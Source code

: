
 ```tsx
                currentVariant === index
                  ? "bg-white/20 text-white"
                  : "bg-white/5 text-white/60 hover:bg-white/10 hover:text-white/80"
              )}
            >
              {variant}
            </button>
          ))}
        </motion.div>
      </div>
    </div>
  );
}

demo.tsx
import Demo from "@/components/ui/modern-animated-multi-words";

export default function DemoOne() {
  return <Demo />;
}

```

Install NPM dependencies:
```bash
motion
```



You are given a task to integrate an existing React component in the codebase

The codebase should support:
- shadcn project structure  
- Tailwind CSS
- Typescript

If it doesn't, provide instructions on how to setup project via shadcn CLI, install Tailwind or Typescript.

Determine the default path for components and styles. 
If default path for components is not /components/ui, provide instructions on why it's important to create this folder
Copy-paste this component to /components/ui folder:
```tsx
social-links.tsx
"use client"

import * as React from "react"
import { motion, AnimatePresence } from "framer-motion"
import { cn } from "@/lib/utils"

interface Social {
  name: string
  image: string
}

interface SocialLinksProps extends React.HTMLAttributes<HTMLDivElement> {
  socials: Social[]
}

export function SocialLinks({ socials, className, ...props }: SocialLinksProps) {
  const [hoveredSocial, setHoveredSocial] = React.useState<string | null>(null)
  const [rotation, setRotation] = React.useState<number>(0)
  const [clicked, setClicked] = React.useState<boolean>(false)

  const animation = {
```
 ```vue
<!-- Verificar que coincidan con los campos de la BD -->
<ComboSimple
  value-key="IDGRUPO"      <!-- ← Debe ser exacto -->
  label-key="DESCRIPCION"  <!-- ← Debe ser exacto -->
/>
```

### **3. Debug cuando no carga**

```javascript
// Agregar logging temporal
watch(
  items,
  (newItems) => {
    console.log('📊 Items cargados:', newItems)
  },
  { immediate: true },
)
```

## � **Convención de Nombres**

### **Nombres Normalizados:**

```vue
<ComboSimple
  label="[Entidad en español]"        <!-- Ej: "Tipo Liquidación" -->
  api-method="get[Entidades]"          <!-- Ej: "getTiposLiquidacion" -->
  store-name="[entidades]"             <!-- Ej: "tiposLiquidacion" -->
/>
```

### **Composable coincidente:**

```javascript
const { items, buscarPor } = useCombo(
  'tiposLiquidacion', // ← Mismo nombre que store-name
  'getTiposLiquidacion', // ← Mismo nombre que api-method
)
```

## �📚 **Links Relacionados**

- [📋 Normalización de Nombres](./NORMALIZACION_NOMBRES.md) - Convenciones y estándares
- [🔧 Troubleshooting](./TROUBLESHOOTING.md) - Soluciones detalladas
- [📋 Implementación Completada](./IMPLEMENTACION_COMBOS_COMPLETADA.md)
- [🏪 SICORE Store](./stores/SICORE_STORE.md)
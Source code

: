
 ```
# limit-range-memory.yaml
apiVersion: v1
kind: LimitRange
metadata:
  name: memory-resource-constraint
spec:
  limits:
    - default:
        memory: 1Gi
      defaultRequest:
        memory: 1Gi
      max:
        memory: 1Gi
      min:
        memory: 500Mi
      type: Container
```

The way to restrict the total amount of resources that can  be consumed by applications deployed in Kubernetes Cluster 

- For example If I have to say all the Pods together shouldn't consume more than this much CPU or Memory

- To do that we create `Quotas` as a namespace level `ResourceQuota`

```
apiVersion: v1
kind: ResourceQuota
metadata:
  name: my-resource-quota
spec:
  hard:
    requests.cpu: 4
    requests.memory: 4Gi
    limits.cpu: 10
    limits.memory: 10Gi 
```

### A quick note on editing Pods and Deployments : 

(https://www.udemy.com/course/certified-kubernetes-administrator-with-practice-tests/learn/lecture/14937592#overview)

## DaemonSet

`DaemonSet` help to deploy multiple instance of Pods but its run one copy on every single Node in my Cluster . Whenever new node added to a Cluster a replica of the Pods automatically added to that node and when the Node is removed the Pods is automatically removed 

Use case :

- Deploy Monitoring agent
----
All of the material above needs to be retyped word for word.

Source code

:
 ```tsx
                currentVariant === index
                  ? "bg-white/20 text-white"
                  : "bg-white/5 text-white/60 hover:bg-white/10 hover:text-white/80"
              )}
            >
              {variant}
            </button>
          ))}
        </motion.div>
      </div>
    </div>
  );
}

demo.tsx
import Demo from "@/components/ui/modern-animated-multi-words";

export default function DemoOne() {
  return <Demo />;
}

```

Install NPM dependencies:
```bash
motion
```



You are given a task to integrate an existing React component in the codebase

The codebase should support:
- shadcn project structure  
- Tailwind CSS
- Typescript

If it doesn't, provide instructions on how to setup project via shadcn CLI, install Tailwind or Typescript.

Determine the default path for components and styles. 
If default path for components is not /components/ui, provide instructions on why it's important to create this folder
Copy-paste this component to /components/ui folder:
```tsx
social-links.tsx
"use client"

import * as React from "react"
import { motion, AnimatePresence } from "framer-motion"
import { cn } from "@/lib/utils"

interface Social {
  name: string
  image: string
}

interface SocialLinksProps extends React.HTMLAttributes<HTMLDivElement> {
  socials: Social[]
}

export function SocialLinks({ socials, className, ...props }: SocialLinksProps) {
  const [hoveredSocial, setHoveredSocial] = React.useState<string | null>(null)
  const [rotation, setRotation] = React.useState<number>(0)
  const [clicked, setClicked] = React.useState<boolean>(false)

  const animation = {
```
 ```vue
<!-- Verificar que coincidan con los campos de la BD -->
<ComboSimple
  value-key="IDGRUPO"      <!-- ← Debe ser exacto -->
  label-key="DESCRIPCION"  <!-- ← Debe ser exacto -->
/>
```

### **3. Debug cuando no carga**

```javascript
// Agregar logging temporal
watch(
  items,
  (newItems) => {
    console.log('📊 Items cargados:', newItems)
  },
  { immediate: true },
)
```

## � **Convención de Nombres**

### **Nombres Normalizados:**

```vue
<ComboSimple
  label="[Entidad en español]"        <!-- Ej: "Tipo Liquidación" -->
  api-method="get[Entidades]"          <!-- Ej: "getTiposLiquidacion" -->
  store-name="[entidades]"             <!-- Ej: "tiposLiquidacion" -->
/>
```

### **Composable coincidente:**

```javascript
const { items, buscarPor } = useCombo(
  'tiposLiquidacion', // ← Mismo nombre que store-name
  'getTiposLiquidacion', // ← Mismo nombre que api-method
)
```

## �📚 **Links Relacionados**

- [📋 Normalización de Nombres](./NORMALIZACION_NOMBRES.md) - Convenciones y estándares
- [🔧 Troubleshooting](./TROUBLESHOOTING.md) - Soluciones detalladas
- [📋 Implementación Completada](./IMPLEMENTACION_COMBOS_COMPLETADA.md)
- [🏪 SICORE Store](./stores/SICORE_STORE.md)
Source code

:
 ```
# limit-range-memory.yaml
apiVersion: v1
kind: LimitRange
metadata:
  name: memory-resource-constraint
spec:
  limits:
    - default:
        memory: 1Gi
      defaultRequest:
        memory: 1Gi
      max:
        memory: 1Gi
      min:
        memory: 500Mi
      type: Container
```

The way to restrict the total amount of resources that can  be consumed by applications deployed in Kubernetes Cluster 

- For example If I have to say all the Pods together shouldn't consume more than this much CPU or Memory

- To do that we create `Quotas` as a namespace level `ResourceQuota`

```
apiVersion: v1
kind: ResourceQuota
metadata:
  name: my-resource-quota
spec:
  hard:
    requests.cpu: 4
    requests.memory: 4Gi
    limits.cpu: 10
    limits.memory: 10Gi 
```

### A quick note on editing Pods and Deployments : 

(https://www.udemy.com/course/certified-kubernetes-administrator-with-practice-tests/learn/lecture/14937592#overview)

## DaemonSet

`DaemonSet` help to deploy multiple instance of Pods but its run one copy on every single Node in my Cluster . Whenever new node added to a Cluster a replica of the Pods automatically added to that node and when the Node is removed the Pods is automatically removed 

Use case :

- Deploy Monitoring agent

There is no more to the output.